- **Exercise directions**
Your response should be the lines from the one holding "### editCorpTag" to the last line of the data below, copied exactly and with no additions.

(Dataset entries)
Start of Block
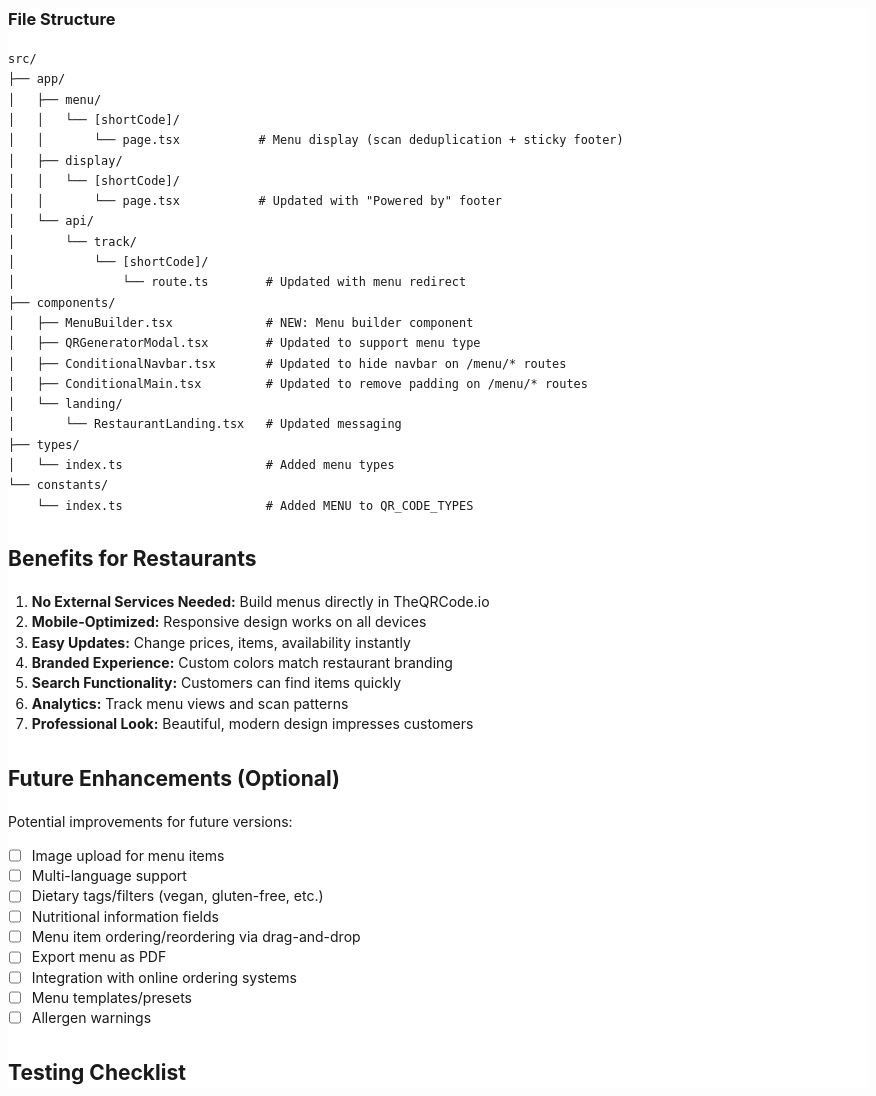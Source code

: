 ### File Structure
```
src/
├── app/
│   ├── menu/
│   │   └── [shortCode]/
│   │       └── page.tsx           # Menu display (scan deduplication + sticky footer)
│   ├── display/
│   │   └── [shortCode]/
│   │       └── page.tsx           # Updated with "Powered by" footer
│   └── api/
│       └── track/
│           └── [shortCode]/
│               └── route.ts        # Updated with menu redirect
├── components/
│   ├── MenuBuilder.tsx             # NEW: Menu builder component
│   ├── QRGeneratorModal.tsx        # Updated to support menu type
│   ├── ConditionalNavbar.tsx       # Updated to hide navbar on /menu/* routes
│   ├── ConditionalMain.tsx         # Updated to remove padding on /menu/* routes
│   └── landing/
│       └── RestaurantLanding.tsx   # Updated messaging
├── types/
│   └── index.ts                    # Added menu types
└── constants/
    └── index.ts                    # Added MENU to QR_CODE_TYPES
```

## Benefits for Restaurants

1. **No External Services Needed:** Build menus directly in TheQRCode.io
2. **Mobile-Optimized:** Responsive design works on all devices
3. **Easy Updates:** Change prices, items, availability instantly
4. **Branded Experience:** Custom colors match restaurant branding
5. **Search Functionality:** Customers can find items quickly
6. **Analytics:** Track menu views and scan patterns
7. **Professional Look:** Beautiful, modern design impresses customers

## Future Enhancements (Optional)

Potential improvements for future versions:
- [ ] Image upload for menu items
- [ ] Multi-language support
- [ ] Dietary tags/filters (vegan, gluten-free, etc.)
- [ ] Nutritional information fields
- [ ] Menu item ordering/reordering via drag-and-drop
- [ ] Export menu as PDF
- [ ] Integration with online ordering systems
- [ ] Menu templates/presets
- [ ] Allergen warnings

## Testing Checklist

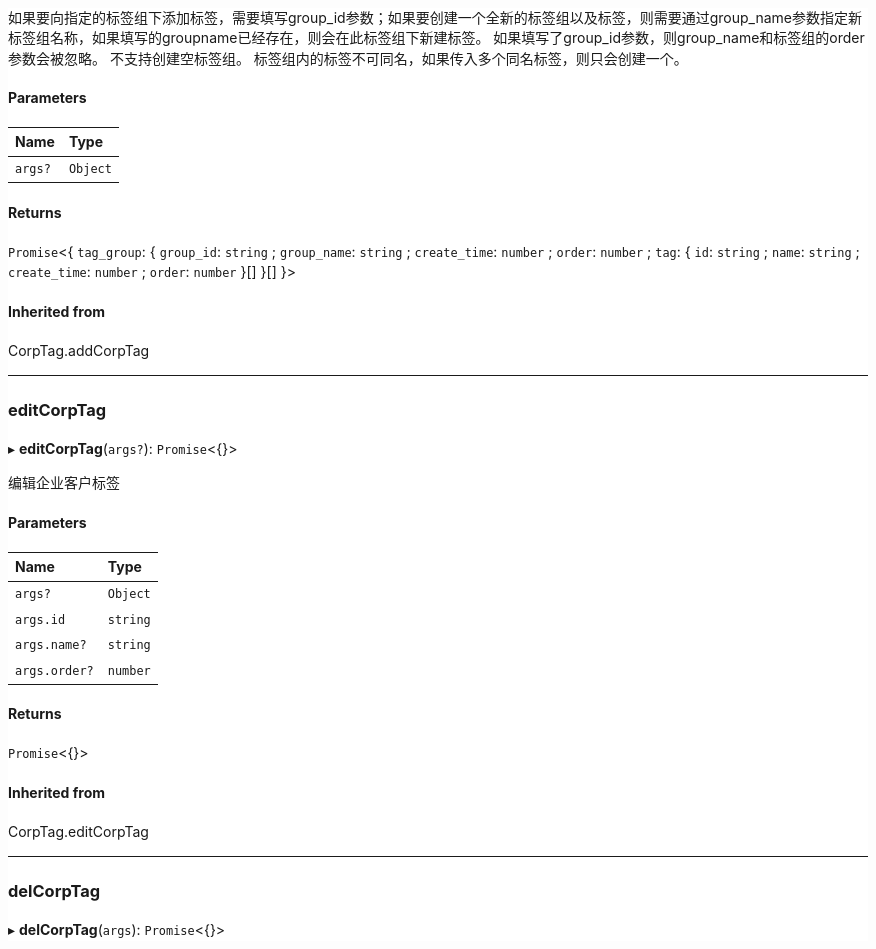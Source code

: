 如果要向指定的标签组下添加标签，需要填写group_id参数；如果要创建一个全新的标签组以及标签，则需要通过group_name参数指定新标签组名称，如果填写的groupname已经存在，则会在此标签组下新建标签。
如果填写了group_id参数，则group_name和标签组的order参数会被忽略。
不支持创建空标签组。
标签组内的标签不可同名，如果传入多个同名标签，则只会创建一个。

#### Parameters

| Name | Type |
| :------ | :------ |
| `args?` | `Object` |

#### Returns

`Promise`<{ `tag_group`: { `group_id`: `string` ; `group_name`: `string` ; `create_time`: `number` ; `order`: `number` ; `tag`: { `id`: `string` ; `name`: `string` ; `create_time`: `number` ; `order`: `number`  }[]  }[]  }\>

#### Inherited from

CorpTag.addCorpTag

___

### editCorpTag

▸ **editCorpTag**(`args?`): `Promise`<{}\>

编辑企业客户标签

#### Parameters

| Name | Type |
| :------ | :------ |
| `args?` | `Object` |
| `args.id` | `string` |
| `args.name?` | `string` |
| `args.order?` | `number` |

#### Returns

`Promise`<{}\>

#### Inherited from

CorpTag.editCorpTag

___

### delCorpTag

▸ **delCorpTag**(`args`): `Promise`<{}\>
End of Block
- **Result of this task**
### editCorpTag

▸ **editCorpTag**(`args?`): `Promise`<{}\>

编辑企业客户标签

#### Parameters

| Name | Type |
| :------ | :------ |
| `args?` | `Object` |
| `args.id` | `string` |
| `args.name?` | `string` |
| `args.order?` | `number` |

#### Returns

`Promise`<{}\>

#### Inherited from

CorpTag.editCorpTag

___

### delCorpTag

▸ **delCorpTag**(`args`): `Promise`<{}\>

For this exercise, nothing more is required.